# Looking for Designer for music project logo



## mili9152 (Apr 15, 2013)

Hi, 

I'm releasing a solo album next month and need some help with my logo. I have the basic structure sketched out with vector software:







My music is metal (no vocals) and you can hear raw demos at the following SoundCloud page. I am having it mixed and mastered by Widek Records in Poland so the final product will be better quality!

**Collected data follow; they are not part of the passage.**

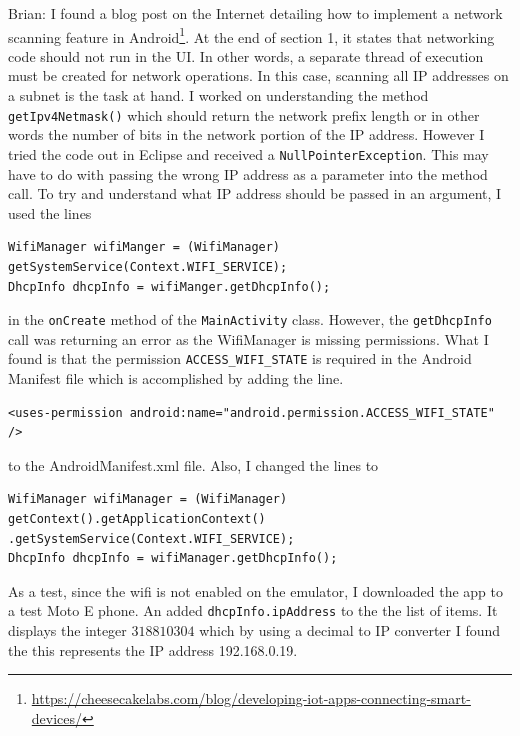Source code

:\documentclass[fontsize=11pt, %
                             paper=a4, %
                             twoside, %
                             captions=tableheading,
                             index=totoc,
                             hyperref]{labbook}
\begin{document}
\begin{addmargin}[0cm]{0cm}
Brian:
I found a blog post on the Internet detailing how to implement a network scanning feature in Android\footnote{\url{https://cheesecakelabs.com/blog/developing-iot-apps-connecting-smart-devices/}}. At the end of section 1, it states that networking code should not run in the UI. In other words, a separate thread of execution must be created for network operations. In this case, scanning all IP addresses on a subnet is the task at hand. I worked on understanding the method \texttt{getIpv4Netmask()} which should return the network prefix length or in other words the number of bits in the network portion of the IP address. However I tried the code out in Eclipse and received a \texttt{NullPointerException}. This may have to do with passing the wrong IP address as a parameter into the method call. To try and understand what IP address should be passed in an argument, I used the lines
\begin{Verbatim}
WifiManager wifiManger = (WifiManager) getSystemService(Context.WIFI_SERVICE);
DhcpInfo dhcpInfo = wifiManger.getDhcpInfo();
\end{Verbatim}
in the \texttt{onCreate} method of the \texttt{MainActivity} class. However, the  \texttt{getDhcpInfo} call was returning an error as the WifiManager is missing permissions. What I found is that the permission \texttt{ACCESS\_WIFI\_STATE} is required in the Android Manifest file which is accomplished by adding the line.
\begin{Verbatim}
<uses-permission android:name="android.permission.ACCESS_WIFI_STATE" />
\end{Verbatim}
to the AndroidManifest.xml file. Also, I changed the lines to 
\begin{Verbatim}
WifiManager wifiManager = (WifiManager) getContext().getApplicationContext()
.getSystemService(Context.WIFI_SERVICE);
DhcpInfo dhcpInfo = wifiManager.getDhcpInfo();
\end{Verbatim}
As a test, since the wifi is not enabled on the emulator, I downloaded the app to a test Moto E phone. An added \texttt{dhcpInfo.ipAddress} to the the list of items. It displays the integer $318810304$ which by using a decimal to IP converter I found the this represents the IP address 192.168.0.19.


\end{addmargin}
\end{document}
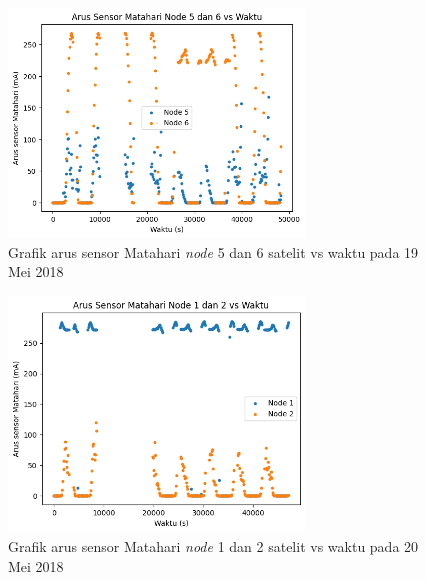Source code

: \begin{figure}[H]
\setlength{}
\begin{center}
\includegraphics[width=0.7\textwidth]{fig/raw_node56_css_2018-05-19.png}
	\caption{Grafik arus sensor Matahari \textit{node} 5 dan 6 satelit vs waktu pada 19 Mei 2018}
\label{fig:rawcss5619}
\end{center}
\end{figure}

\begin{figure}[H]
\setlength{}
\begin{center}
\includegraphics[width=0.7\textwidth]{fig/raw_node12_css_2018-05-20.png}
	\caption{Grafik arus sensor Matahari \textit{node} 1 dan 2 satelit vs waktu pada 20 Mei 2018}
\label{fig:rawcss1220}
\end{center}
\end{figure}

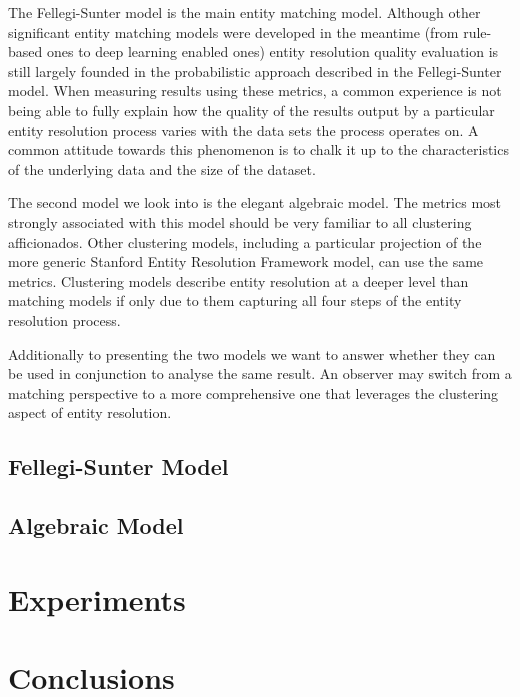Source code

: \documentclass[journal]{IEEEtran}
\begin{document}
    The Fellegi-Sunter model is the main entity matching model.
    Although other significant entity matching models were developed in the
    meantime (from rule-based ones to deep learning enabled ones) entity
    resolution quality evaluation is still largely founded in the probabilistic
    approach described in the Fellegi-Sunter model.
    When measuring results using these metrics, a common experience is not being
    able to fully explain how the quality of the results output by a particular
    entity resolution process varies with the data sets the process operates on.
    A common attitude towards this phenomenon is to chalk it up to the
    characteristics of the underlying data and the size of the dataset.
    
    The second model we look into is the elegant algebraic model.
    The metrics most strongly associated with this model should be very familiar
    to all clustering afficionados.
    Other clustering models, including a particular projection of the more
    generic Stanford Entity Resolution Framework model, can use the same
    metrics.
    Clustering models describe entity resolution at a deeper level than matching
    models if only due to them capturing all four steps of the entity resolution
    process.

    Additionally to presenting the two models we want to answer whether they can
    be used in conjunction to analyse the same result.
    An observer may switch from a matching perspective to a more comprehensive
    one that leverages the clustering aspect of entity resolution.

    \subsection{Fellegi-Sunter Model}\label{subsec:Fellegi-Sunter Model}
    

    \subsection{Algebraic Model}\label{subsec:Algebraic Model}
    

    \section{Experiments}\label{sec:Experiments}
    

    \section{Conclusions}\label{sec:Conclusions}
\end{document}
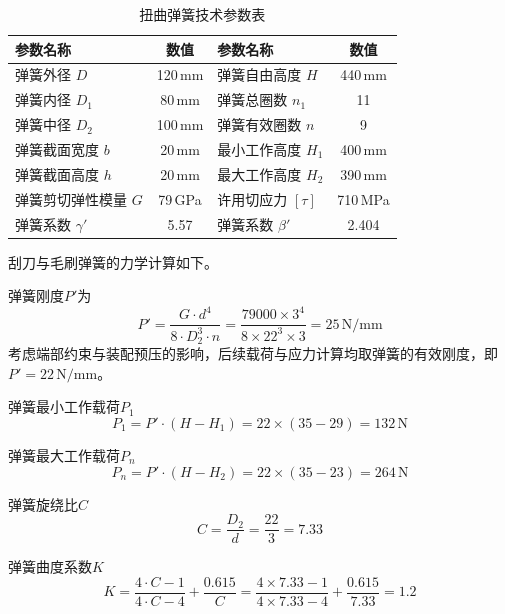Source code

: \begin{table}[htbp]
    \centering
    \caption{扭曲弹簧技术参数表}
    \label{tab:spring_params_rebounce}
    \renewcommand{\arraystretch}{1.3} %
    \begin{tabularx}{\textwidth}{XcXc} %
        \toprule %
        \textbf{参数名称} & \textbf{数值} & \textbf{参数名称} & \textbf{数值} \\
        \midrule %
        弹簧外径 $D$ & 120\,mm & 弹簧自由高度 $H$ & 440\,mm \\
        弹簧内径 $D_1$ & 80\,mm & 弹簧总圈数 $n_1$ & 11 \\
        弹簧中径 $D_2$ & 100\,mm & 弹簧有效圈数 $n$ & 9 \\
        弹簧截面宽度 $b$ & 20\,mm & 最小工作高度 $H_1$ & 400\,mm \\
        弹簧截面高度 $h$ & 20\,mm & 最大工作高度 $H_2$ & 390\,mm \\
        弹簧剪切弹性模量 $G$ & 79\,GPa & 许用切应力 $[\tau]$ & 710\,MPa \\
        弹簧系数 $\gamma'$ & 5.57 & 弹簧系数 $\beta'$ & 2.404 \\
        \bottomrule %
    \end{tabularx}
\end{table}

刮刀与毛刷弹簧的力学计算如下。


弹簧刚度$P'$为
\begin{equation}
    P' = \frac{G \cdot d^4}{8 \cdot D_2^3 \cdot n} = \frac{79000 \times 3^4}{8 \times 22^3 \times 3} = 25 \, \text{N/mm}
\end{equation}
考虑端部约束与装配预压的影响，后续载荷与应力计算均取弹簧的有效刚度，即 $P' = 22 \, \text{N/mm}$。

弹簧最小工作载荷$P_1$
\begin{equation}
    P_1 = P' \cdot (H - H_1) = 22 \times (35 - 29) = 132 \, \text{N}
\end{equation}

弹簧最大工作载荷$P_n$
\begin{equation}
    P_n = P' \cdot (H - H_2) = 22 \times (35 - 23) = 264 \, \text{N}
\end{equation}

弹簧旋绕比$C$
\begin{equation}
    C = \frac{D_2}{d} = \frac{22}{3} = 7.33
\end{equation}

弹簧曲度系数$K$
\begin{equation}
    K = \frac{4 \cdot C - 1}{4 \cdot C - 4} + \frac{0.615}{C} = \frac{4 \times 7.33 - 1}{4 \times 7.33 - 4} + \frac{0.615}{7.33} = 1.2
\end{equation}

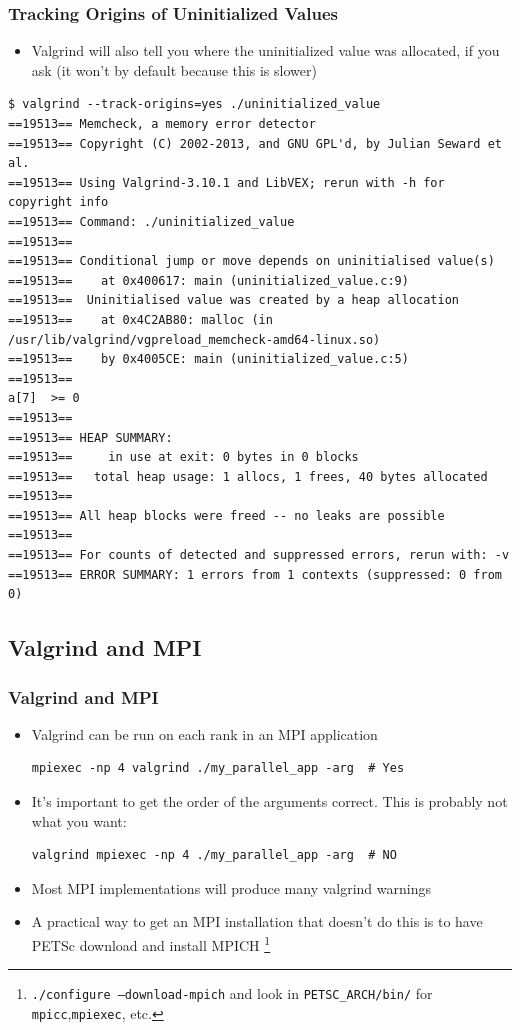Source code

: \documentclass{beamer}
\begin{document}
\begin{frame}[fragile]
  \frametitle{Tracking Origins of Uninitialized Values}
  \begin{itemize}
    \item Valgrind will also tell you where the uninitialized value was allocated, if you ask (it won't by default because this is slower)
  \end{itemize}
  \begin{lstlisting}
$ valgrind --track-origins=yes ./uninitialized_value
==19513== Memcheck, a memory error detector
==19513== Copyright (C) 2002-2013, and GNU GPL'd, by Julian Seward et al.
==19513== Using Valgrind-3.10.1 and LibVEX; rerun with -h for copyright info
==19513== Command: ./uninitialized_value
==19513==
==19513== Conditional jump or move depends on uninitialised value(s)
==19513==    at 0x400617: main (uninitialized_value.c:9)
==19513==  Uninitialised value was created by a heap allocation
==19513==    at 0x4C2AB80: malloc (in /usr/lib/valgrind/vgpreload_memcheck-amd64-linux.so)
==19513==    by 0x4005CE: main (uninitialized_value.c:5)
==19513==
a[7]  >= 0
==19513==
==19513== HEAP SUMMARY:
==19513==     in use at exit: 0 bytes in 0 blocks
==19513==   total heap usage: 1 allocs, 1 frees, 40 bytes allocated
==19513==
==19513== All heap blocks were freed -- no leaks are possible
==19513==
==19513== For counts of detected and suppressed errors, rerun with: -v
==19513== ERROR SUMMARY: 1 errors from 1 contexts (suppressed: 0 from 0)
  \end{lstlisting}
\end{frame}

\subsection{Valgrind and MPI}

\begin{frame}[fragile]
\frametitle{Valgrind and MPI}
\begin{itemize}
\item Valgrind can be run on each rank in an MPI application
\begin{lstlisting}
mpiexec -np 4 valgrind ./my_parallel_app -arg  # Yes
\end{lstlisting}
\item It's important  to get the order of the arguments correct. This is probably not what you want:
\begin{lstlisting}
valgrind mpiexec -np 4 ./my_parallel_app -arg  # NO
\end{lstlisting}
\item Most MPI implementations will produce many valgrind warnings
\item A practical way to get an MPI installation that doesn't do this is to have PETSc download and install MPICH \footnote{\texttt{./configure --download-mpich} and look in \texttt{PETSC\_ARCH/bin/} for \texttt{mpicc},\texttt{mpiexec}, etc.}
\end{itemize}
\end{frame}
\end{document}
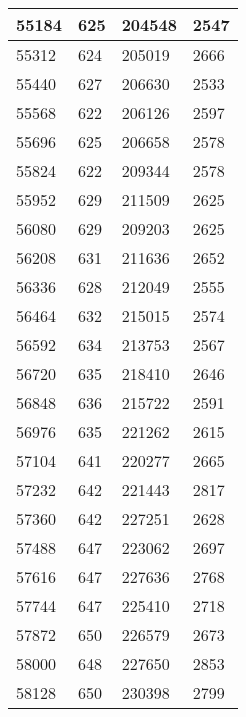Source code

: \begin{longtable}{|l|l|l|l|}
		55184 & 625         & 204548          & 2547             \\ \hline
		55312 & 624         & 205019          & 2666             \\ \hline
		55440 & 627         & 206630          & 2533             \\ \hline
		55568 & 622         & 206126          & 2597             \\ \hline
		55696 & 625         & 206658          & 2578             \\ \hline
		55824 & 622         & 209344          & 2578             \\ \hline
		55952 & 629         & 211509          & 2625             \\ \hline
		56080 & 629         & 209203          & 2625             \\ \hline
		56208 & 631         & 211636          & 2652             \\ \hline
		56336 & 628         & 212049          & 2555             \\ \hline
		56464 & 632         & 215015          & 2574             \\ \hline
		56592 & 634         & 213753          & 2567             \\ \hline
		56720 & 635         & 218410          & 2646             \\ \hline
		56848 & 636         & 215722          & 2591             \\ \hline
		56976 & 635         & 221262          & 2615             \\ \hline
		57104 & 641         & 220277          & 2665             \\ \hline
		57232 & 642         & 221443          & 2817             \\ \hline
		57360 & 642         & 227251          & 2628             \\ \hline
		57488 & 647         & 223062          & 2697             \\ \hline
		57616 & 647         & 227636          & 2768             \\ \hline
		57744 & 647         & 225410          & 2718             \\ \hline
		57872 & 650         & 226579          & 2673             \\ \hline
		58000 & 648         & 227650          & 2853             \\ \hline
		58128 & 650         & 230398          & 2799             \\ \hline

\end{longtable}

https://soundcloud.com/mili9152

Ideally, this would be finished over the next couple of weeks. If you are interested and this fits your schedule, please send a link to your portfolio and a quote for your service to [email protected]. Looking forward to hearing back!

Regards,
Michael


----------



## Tang (Apr 15, 2013)

I don't if it matters to you, but it almost looks like a Journey album cover


----------



## mili9152 (Apr 15, 2013)

haha - I've never seen that before! I don't mind though because I think it's different enough


----------



## Natenate9 (Apr 27, 2013)

Just sent you an email dude


----------



## mili9152 (May 13, 2013)

Thanks for the offers everyone, but I hired Abstract Habitat:






Also, I'm excited to announce that I released my solo album today:
SBB


----------



## Khoi (May 13, 2013)

Lovin the poster and especially the logo, nice job! I'd say money well spent


----------



## iRaiseTheDead (May 22, 2013)

Looks fantastic man!


----------



## UnderTheSign (May 22, 2013)

He did a good job... Nice!


----------



## mili9152 (May 23, 2013)

Thanks guys! Glad you dig


----------



## Joseph Kimbrell (May 27, 2013)

It looks great!


----------